WORKING DATA:
************
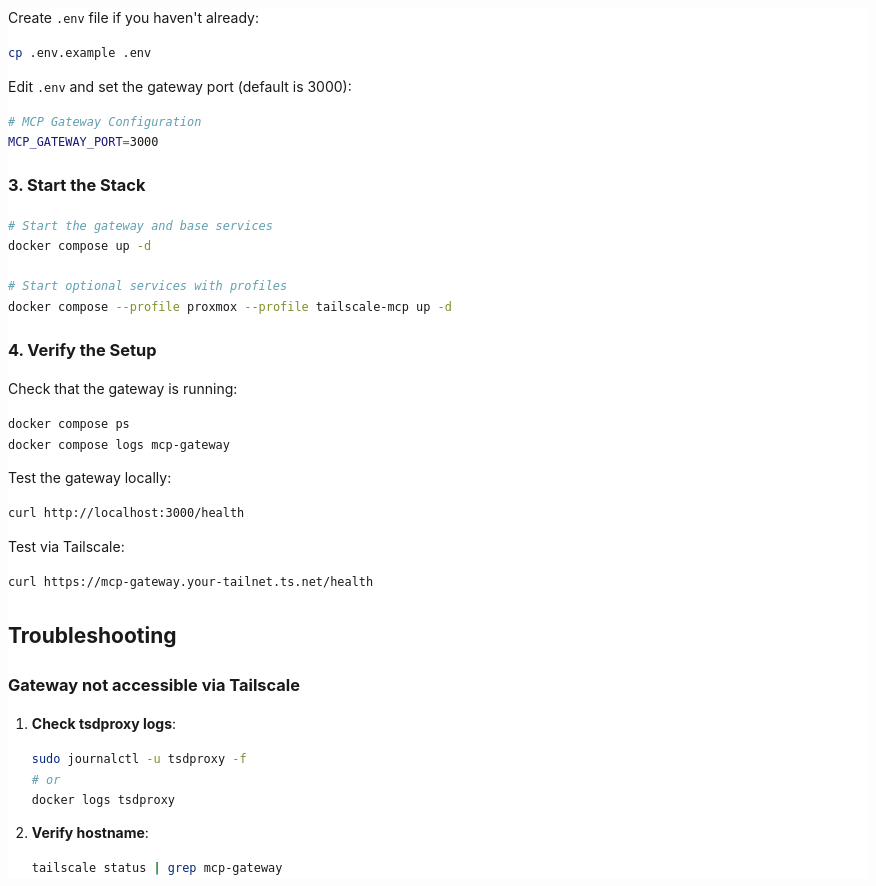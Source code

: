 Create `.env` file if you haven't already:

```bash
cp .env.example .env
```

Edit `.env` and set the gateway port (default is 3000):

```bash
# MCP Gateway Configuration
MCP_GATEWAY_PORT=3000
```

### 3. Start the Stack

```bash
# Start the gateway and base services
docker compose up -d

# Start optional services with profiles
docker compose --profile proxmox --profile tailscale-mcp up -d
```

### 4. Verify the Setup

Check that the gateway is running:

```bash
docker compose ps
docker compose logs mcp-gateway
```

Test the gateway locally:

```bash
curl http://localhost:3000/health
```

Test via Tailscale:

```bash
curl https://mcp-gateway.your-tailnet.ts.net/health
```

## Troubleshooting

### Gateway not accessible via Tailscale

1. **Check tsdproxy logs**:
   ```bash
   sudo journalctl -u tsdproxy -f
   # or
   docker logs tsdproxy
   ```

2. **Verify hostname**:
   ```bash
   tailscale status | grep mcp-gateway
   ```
************
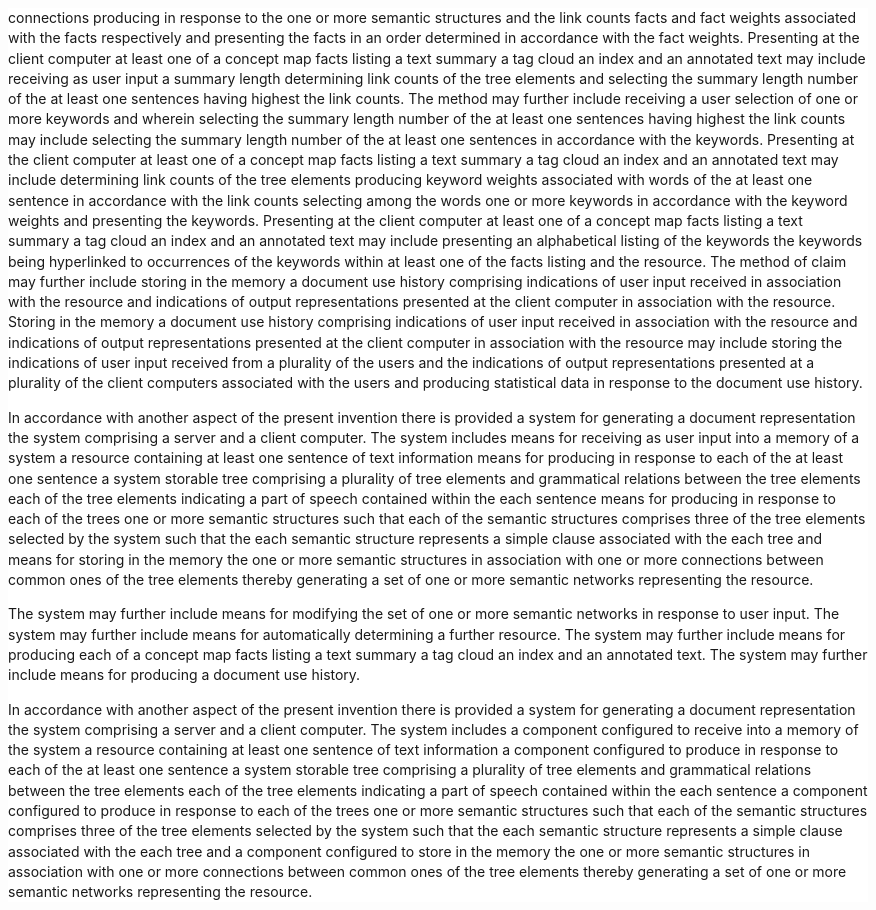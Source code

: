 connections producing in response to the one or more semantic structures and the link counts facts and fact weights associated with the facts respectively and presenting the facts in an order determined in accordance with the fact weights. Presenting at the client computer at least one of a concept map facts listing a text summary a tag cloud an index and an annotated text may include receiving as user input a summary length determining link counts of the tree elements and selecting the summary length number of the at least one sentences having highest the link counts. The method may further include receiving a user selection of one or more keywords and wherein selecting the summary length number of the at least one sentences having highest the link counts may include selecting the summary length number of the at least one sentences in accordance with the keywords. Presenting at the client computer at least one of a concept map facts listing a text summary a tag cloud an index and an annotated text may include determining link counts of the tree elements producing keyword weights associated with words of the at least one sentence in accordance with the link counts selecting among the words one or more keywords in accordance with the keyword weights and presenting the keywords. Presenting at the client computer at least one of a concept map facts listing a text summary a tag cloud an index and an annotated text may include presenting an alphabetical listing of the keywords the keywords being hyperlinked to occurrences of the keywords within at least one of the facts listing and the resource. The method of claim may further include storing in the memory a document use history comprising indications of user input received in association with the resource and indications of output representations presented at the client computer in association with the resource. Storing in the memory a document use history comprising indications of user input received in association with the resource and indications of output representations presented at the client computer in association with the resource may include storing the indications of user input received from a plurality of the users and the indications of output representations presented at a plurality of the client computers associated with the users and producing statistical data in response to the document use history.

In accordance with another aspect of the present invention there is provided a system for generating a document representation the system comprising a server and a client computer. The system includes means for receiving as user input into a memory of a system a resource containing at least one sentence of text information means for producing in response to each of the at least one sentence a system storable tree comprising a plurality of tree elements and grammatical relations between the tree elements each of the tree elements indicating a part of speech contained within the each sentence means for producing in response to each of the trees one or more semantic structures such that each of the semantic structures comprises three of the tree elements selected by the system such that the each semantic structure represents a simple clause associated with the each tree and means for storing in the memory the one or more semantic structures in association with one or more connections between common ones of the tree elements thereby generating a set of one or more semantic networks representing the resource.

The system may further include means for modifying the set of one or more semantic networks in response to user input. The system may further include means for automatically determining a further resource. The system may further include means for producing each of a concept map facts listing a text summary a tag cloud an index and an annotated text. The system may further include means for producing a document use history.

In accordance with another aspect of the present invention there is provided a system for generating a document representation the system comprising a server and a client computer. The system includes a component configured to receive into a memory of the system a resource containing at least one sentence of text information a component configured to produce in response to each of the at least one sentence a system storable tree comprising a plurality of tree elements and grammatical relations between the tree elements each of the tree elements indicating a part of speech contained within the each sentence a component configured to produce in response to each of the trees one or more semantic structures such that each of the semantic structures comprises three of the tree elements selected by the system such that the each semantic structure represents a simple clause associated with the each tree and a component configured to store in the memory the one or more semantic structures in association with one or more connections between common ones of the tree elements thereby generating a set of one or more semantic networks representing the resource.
************
TRY IT:
Return each line of the material above in which the string "Check" appears.

EXPECTED ANSWER:
Check that the gateway is running:
1. **Check tsdproxy logs**:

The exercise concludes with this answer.